Would you transcribe the entries below, beginning at the line with "Blankie steps back" and ending after the line with "5. Name the", exactly, with no picture and nothing more?

################

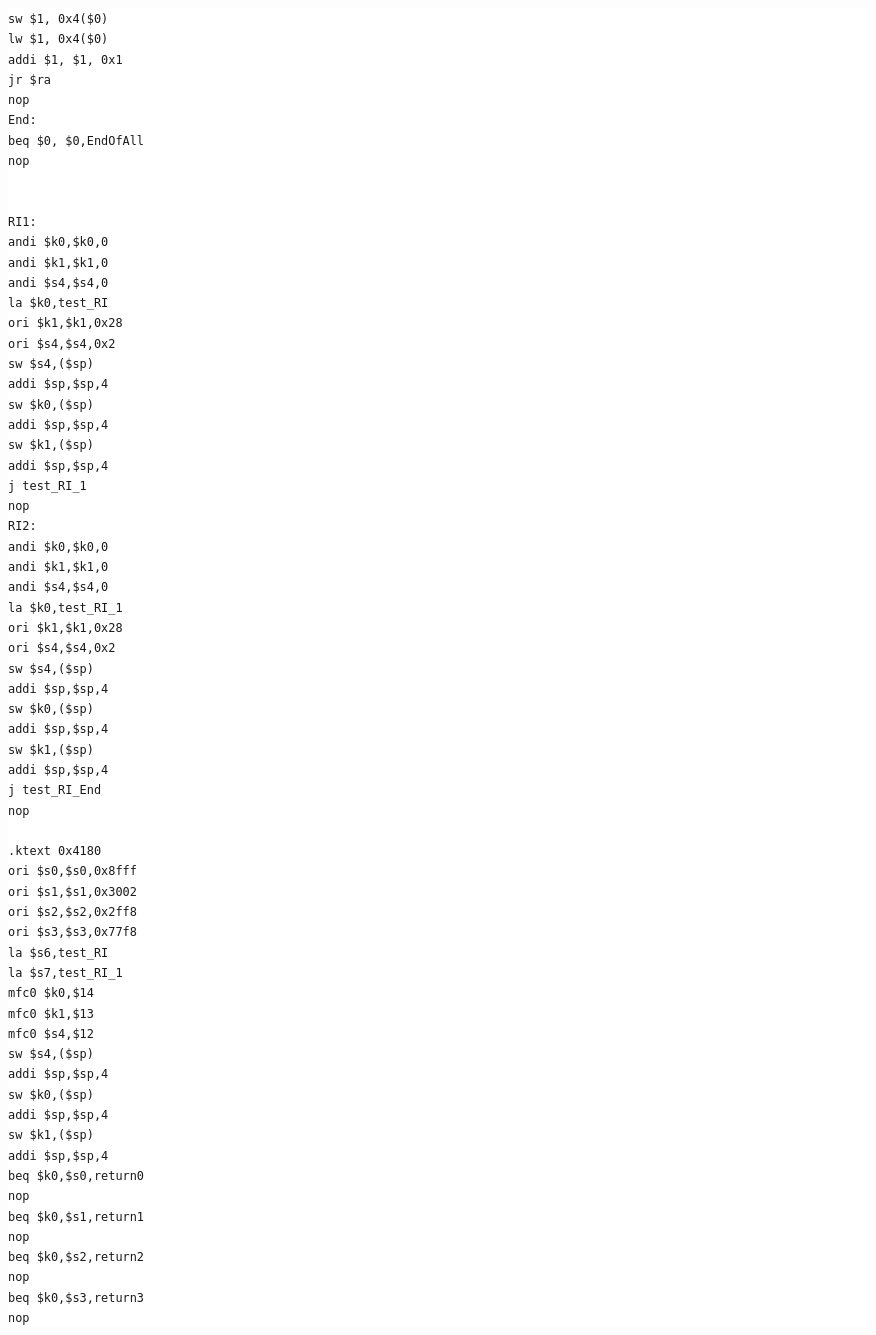     sw $1, 0x4($0)
    lw $1, 0x4($0)
    addi $1, $1, 0x1
    jr $ra
    nop
    End:
    beq $0, $0,EndOfAll
    nop
    
    
    RI1:
    andi $k0,$k0,0
    andi $k1,$k1,0
    andi $s4,$s4,0
    la $k0,test_RI
    ori $k1,$k1,0x28
    ori $s4,$s4,0x2
    sw $s4,($sp)
    addi $sp,$sp,4
    sw $k0,($sp)
    addi $sp,$sp,4
    sw $k1,($sp)
    addi $sp,$sp,4
    j test_RI_1
    nop
    RI2:
    andi $k0,$k0,0
    andi $k1,$k1,0
    andi $s4,$s4,0
    la $k0,test_RI_1
    ori $k1,$k1,0x28
    ori $s4,$s4,0x2
    sw $s4,($sp)
    addi $sp,$sp,4
    sw $k0,($sp)
    addi $sp,$sp,4
    sw $k1,($sp)
    addi $sp,$sp,4
    j test_RI_End
    nop
    
    .ktext 0x4180
    ori $s0,$s0,0x8fff
    ori $s1,$s1,0x3002
    ori $s2,$s2,0x2ff8
    ori $s3,$s3,0x77f8
    la $s6,test_RI
    la $s7,test_RI_1
    mfc0 $k0,$14
    mfc0 $k1,$13
    mfc0 $s4,$12
    sw $s4,($sp)
    addi $sp,$sp,4
    sw $k0,($sp)
    addi $sp,$sp,4
    sw $k1,($sp)
    addi $sp,$sp,4
    beq $k0,$s0,return0
    nop
    beq $k0,$s1,return1
    nop
    beq $k0,$s2,return2
    nop
    beq $k0,$s3,return3
    nop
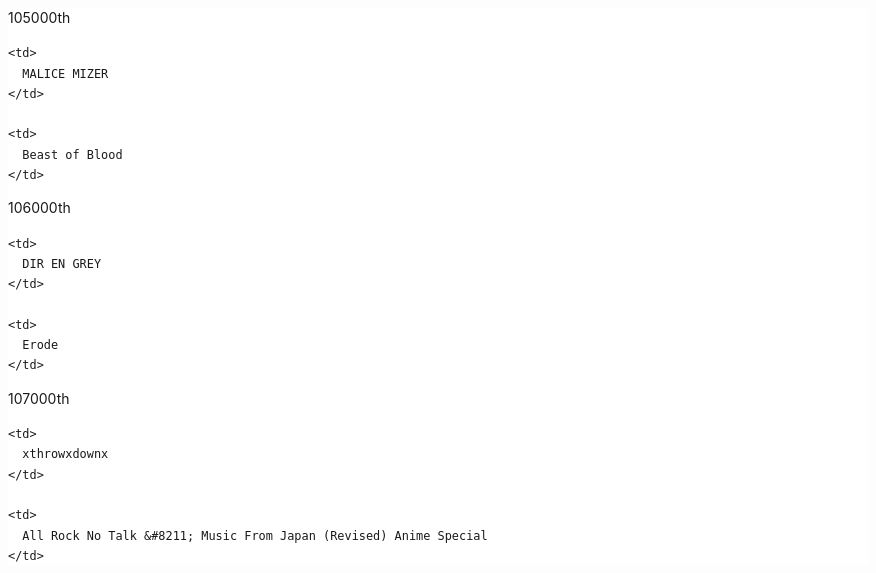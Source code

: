   <tr>
    <td>
      105000th
    </td>
    
    <td>
      MALICE MIZER
    </td>
    
    <td>
      Beast of Blood
    </td>
  </tr>
  
  <tr>
    <td>
      106000th
    </td>
    
    <td>
      DIR EN GREY
    </td>
    
    <td>
      Erode
    </td>
  </tr>
  
  <tr>
    <td>
      107000th
    </td>
    
    <td>
      xthrowxdownx
    </td>
    
    <td>
      All Rock No Talk &#8211; Music From Japan (Revised) Anime Special
    </td>
  </tr>
</table>


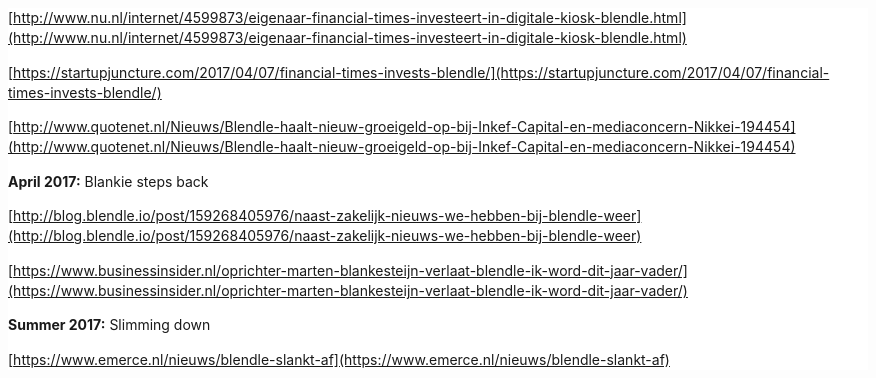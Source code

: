[http://www.nu.nl/internet/4599873/eigenaar-financial-times-investeert-in-digitale-kiosk-blendle.html](http://www.nu.nl/internet/4599873/eigenaar-financial-times-investeert-in-digitale-kiosk-blendle.html)

[https://startupjuncture.com/2017/04/07/financial-times-invests-blendle/](https://startupjuncture.com/2017/04/07/financial-times-invests-blendle/)

[http://www.quotenet.nl/Nieuws/Blendle-haalt-nieuw-groeigeld-op-bij-Inkef-Capital-en-mediaconcern-Nikkei-194454](http://www.quotenet.nl/Nieuws/Blendle-haalt-nieuw-groeigeld-op-bij-Inkef-Capital-en-mediaconcern-Nikkei-194454)

**April 2017:** Blankie steps back

[http://blog.blendle.io/post/159268405976/naast-zakelijk-nieuws-we-hebben-bij-blendle-weer](http://blog.blendle.io/post/159268405976/naast-zakelijk-nieuws-we-hebben-bij-blendle-weer)

[https://www.businessinsider.nl/oprichter-marten-blankesteijn-verlaat-blendle-ik-word-dit-jaar-vader/](https://www.businessinsider.nl/oprichter-marten-blankesteijn-verlaat-blendle-ik-word-dit-jaar-vader/)

**Summer 2017:** Slimming down

[https://www.emerce.nl/nieuws/blendle-slankt-af](https://www.emerce.nl/nieuws/blendle-slankt-af)
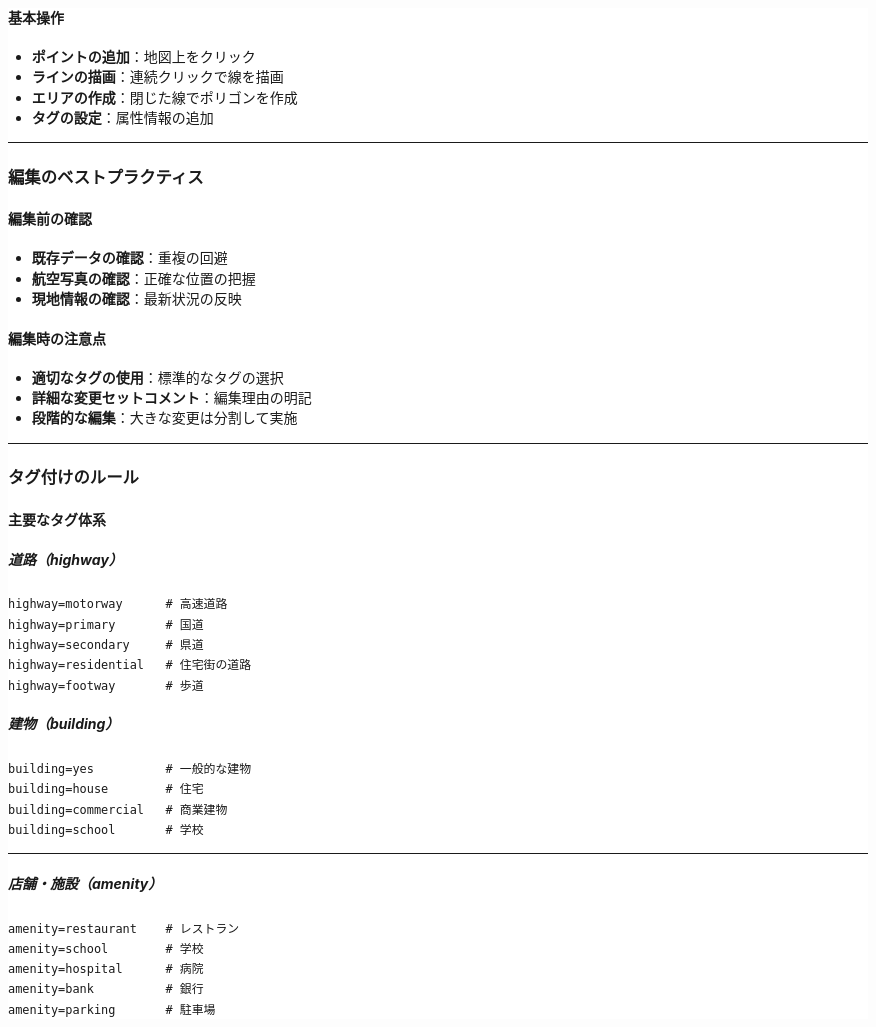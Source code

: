 #### 基本操作
- **ポイントの追加**：地図上をクリック
- **ラインの描画**：連続クリックで線を描画
- **エリアの作成**：閉じた線でポリゴンを作成
- **タグの設定**：属性情報の追加

---

### 編集のベストプラクティス

#### 編集前の確認
- **既存データの確認**：重複の回避
- **航空写真の確認**：正確な位置の把握
- **現地情報の確認**：最新状況の反映

#### 編集時の注意点
- **適切なタグの使用**：標準的なタグの選択
- **詳細な変更セットコメント**：編集理由の明記
- **段階的な編集**：大きな変更は分割して実施

---

### タグ付けのルール

#### 主要なタグ体系

##### 道路（highway）
```
highway=motorway      # 高速道路
highway=primary       # 国道
highway=secondary     # 県道
highway=residential   # 住宅街の道路
highway=footway       # 歩道
```

##### 建物（building）
```
building=yes          # 一般的な建物
building=house        # 住宅
building=commercial   # 商業建物
building=school       # 学校
```

---

##### 店舗・施設（amenity）
```
amenity=restaurant    # レストラン
amenity=school        # 学校
amenity=hospital      # 病院
amenity=bank          # 銀行
amenity=parking       # 駐車場
```
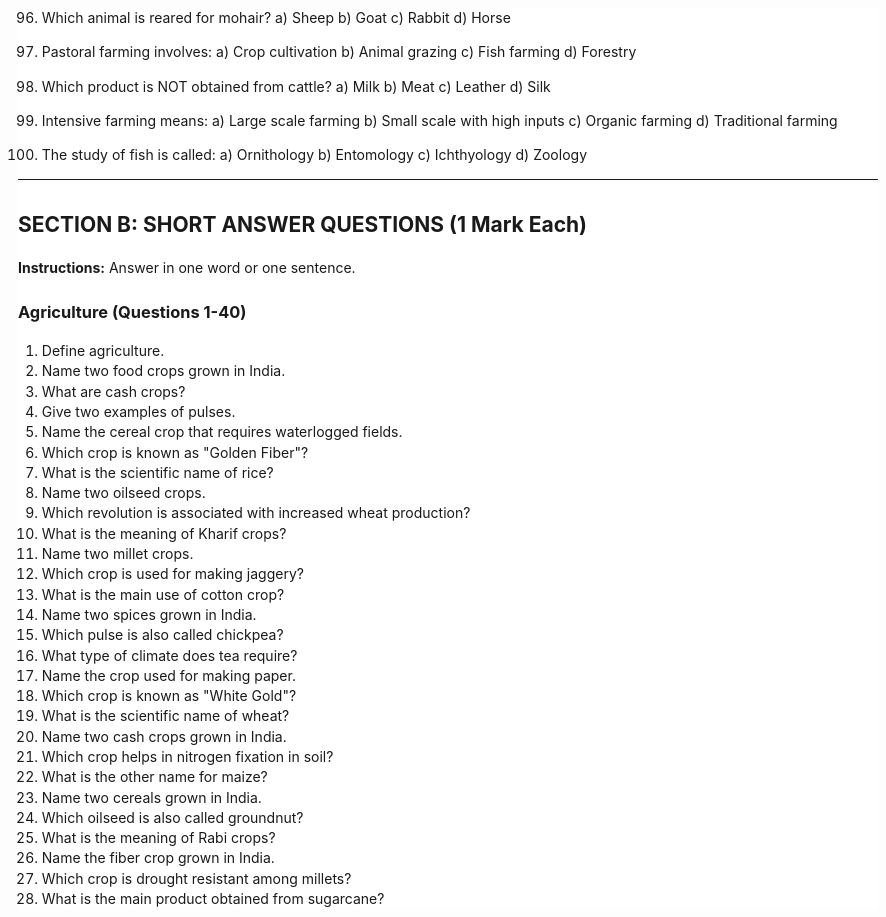 96. Which animal is reared for mohair?
    a) Sheep
    b) Goat
    c) Rabbit
    d) Horse

97. Pastoral farming involves:
    a) Crop cultivation
    b) Animal grazing
    c) Fish farming
    d) Forestry

98. Which product is NOT obtained from cattle?
    a) Milk
    b) Meat
    c) Leather
    d) Silk

99. Intensive farming means:
    a) Large scale farming
    b) Small scale with high inputs
    c) Organic farming
    d) Traditional farming

100. The study of fish is called:
     a) Ornithology
     b) Entomology
     c) Ichthyology
     d) Zoology

---

## SECTION B: SHORT ANSWER QUESTIONS (1 Mark Each)
**Instructions:** Answer in one word or one sentence.

### Agriculture (Questions 1-40)

1. Define agriculture.
2. Name two food crops grown in India.
3. What are cash crops?
4. Give two examples of pulses.
5. Name the cereal crop that requires waterlogged fields.
6. Which crop is known as "Golden Fiber"?
7. What is the scientific name of rice?
8. Name two oilseed crops.
9. Which revolution is associated with increased wheat production?
10. What is the meaning of Kharif crops?
11. Name two millet crops.
12. Which crop is used for making jaggery?
13. What is the main use of cotton crop?
14. Name two spices grown in India.
15. Which pulse is also called chickpea?
16. What type of climate does tea require?
17. Name the crop used for making paper.
18. Which crop is known as "White Gold"?
19. What is the scientific name of wheat?
20. Name two cash crops grown in India.
21. Which crop helps in nitrogen fixation in soil?
22. What is the other name for maize?
23. Name two cereals grown in India.
24. Which oilseed is also called groundnut?
25. What is the meaning of Rabi crops?
26. Name the fiber crop grown in India.
27. Which crop is drought resistant among millets?
28. What is the main product obtained from sugarcane?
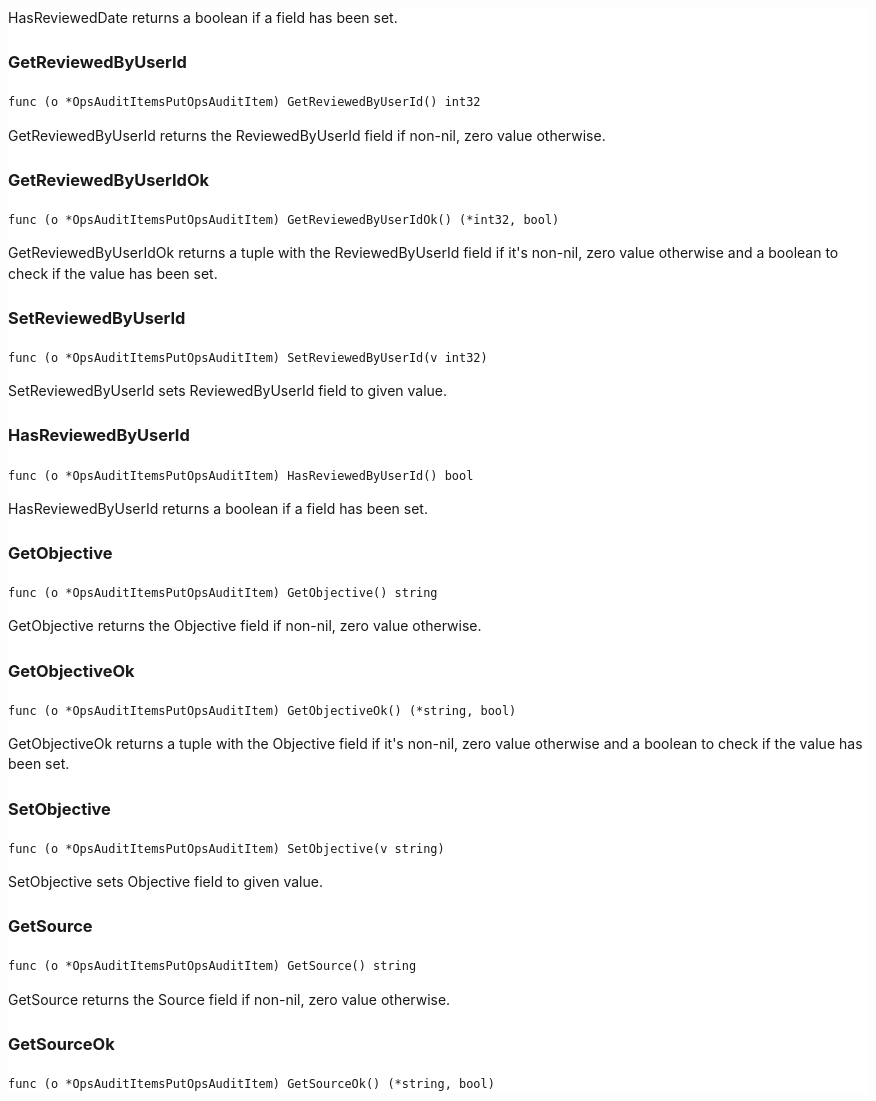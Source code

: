 HasReviewedDate returns a boolean if a field has been set.

### GetReviewedByUserId

`func (o *OpsAuditItemsPutOpsAuditItem) GetReviewedByUserId() int32`

GetReviewedByUserId returns the ReviewedByUserId field if non-nil, zero value otherwise.

### GetReviewedByUserIdOk

`func (o *OpsAuditItemsPutOpsAuditItem) GetReviewedByUserIdOk() (*int32, bool)`

GetReviewedByUserIdOk returns a tuple with the ReviewedByUserId field if it's non-nil, zero value otherwise
and a boolean to check if the value has been set.

### SetReviewedByUserId

`func (o *OpsAuditItemsPutOpsAuditItem) SetReviewedByUserId(v int32)`

SetReviewedByUserId sets ReviewedByUserId field to given value.

### HasReviewedByUserId

`func (o *OpsAuditItemsPutOpsAuditItem) HasReviewedByUserId() bool`

HasReviewedByUserId returns a boolean if a field has been set.

### GetObjective

`func (o *OpsAuditItemsPutOpsAuditItem) GetObjective() string`

GetObjective returns the Objective field if non-nil, zero value otherwise.

### GetObjectiveOk

`func (o *OpsAuditItemsPutOpsAuditItem) GetObjectiveOk() (*string, bool)`

GetObjectiveOk returns a tuple with the Objective field if it's non-nil, zero value otherwise
and a boolean to check if the value has been set.

### SetObjective

`func (o *OpsAuditItemsPutOpsAuditItem) SetObjective(v string)`

SetObjective sets Objective field to given value.


### GetSource

`func (o *OpsAuditItemsPutOpsAuditItem) GetSource() string`

GetSource returns the Source field if non-nil, zero value otherwise.

### GetSourceOk

`func (o *OpsAuditItemsPutOpsAuditItem) GetSourceOk() (*string, bool)`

################

• WRITTEN ANSWER
**April 2017:** Blankie steps back

[http://blog.blendle.io/post/159268405976/naast-zakelijk-nieuws-we-hebben-bij-blendle-weer](http://blog.blendle.io/post/159268405976/naast-zakelijk-nieuws-we-hebben-bij-blendle-weer)

[https://www.businessinsider.nl/oprichter-marten-blankesteijn-verlaat-blendle-ik-word-dit-jaar-vader/](https://www.businessinsider.nl/oprichter-marten-blankesteijn-verlaat-blendle-ik-word-dit-jaar-vader/)

**Summer 2017:** Slimming down

[https://www.emerce.nl/nieuws/blendle-slankt-af](https://www.emerce.nl/nieuws/blendle-slankt-af)
Source code

: #### 基本操作
- **ポイントの追加**：地図上をクリック
- **ラインの描画**：連続クリックで線を描画
- **エリアの作成**：閉じた線でポリゴンを作成
- **タグの設定**：属性情報の追加

---

### 編集のベストプラクティス

#### 編集前の確認
- **既存データの確認**：重複の回避
- **航空写真の確認**：正確な位置の把握
- **現地情報の確認**：最新状況の反映

#### 編集時の注意点
- **適切なタグの使用**：標準的なタグの選択
- **詳細な変更セットコメント**：編集理由の明記
- **段階的な編集**：大きな変更は分割して実施

---

### タグ付けのルール

#### 主要なタグ体系

##### 道路（highway）
```
highway=motorway      # 高速道路
highway=primary       # 国道
highway=secondary     # 県道
highway=residential   # 住宅街の道路
highway=footway       # 歩道
```

##### 建物（building）
```
building=yes          # 一般的な建物
building=house        # 住宅
building=commercial   # 商業建物
building=school       # 学校
```

---

##### 店舗・施設（amenity）
```
amenity=restaurant    # レストラン
amenity=school        # 学校
amenity=hospital      # 病院
amenity=bank          # 銀行
amenity=parking       # 駐車場
```
 96. Which animal is reared for mohair?
    a) Sheep
    b) Goat
    c) Rabbit
    d) Horse

97. Pastoral farming involves:
    a) Crop cultivation
    b) Animal grazing
    c) Fish farming
    d) Forestry

98. Which product is NOT obtained from cattle?
    a) Milk
    b) Meat
    c) Leather
    d) Silk

99. Intensive farming means:
    a) Large scale farming
    b) Small scale with high inputs
    c) Organic farming
    d) Traditional farming

100. The study of fish is called:
     a) Ornithology
     b) Entomology
     c) Ichthyology
     d) Zoology

---

## SECTION B: SHORT ANSWER QUESTIONS (1 Mark Each)
**Instructions:** Answer in one word or one sentence.

### Agriculture (Questions 1-40)

1. Define agriculture.
2. Name two food crops grown in India.
3. What are cash crops?
4. Give two examples of pulses.
5. Name the cereal crop that requires waterlogged fields.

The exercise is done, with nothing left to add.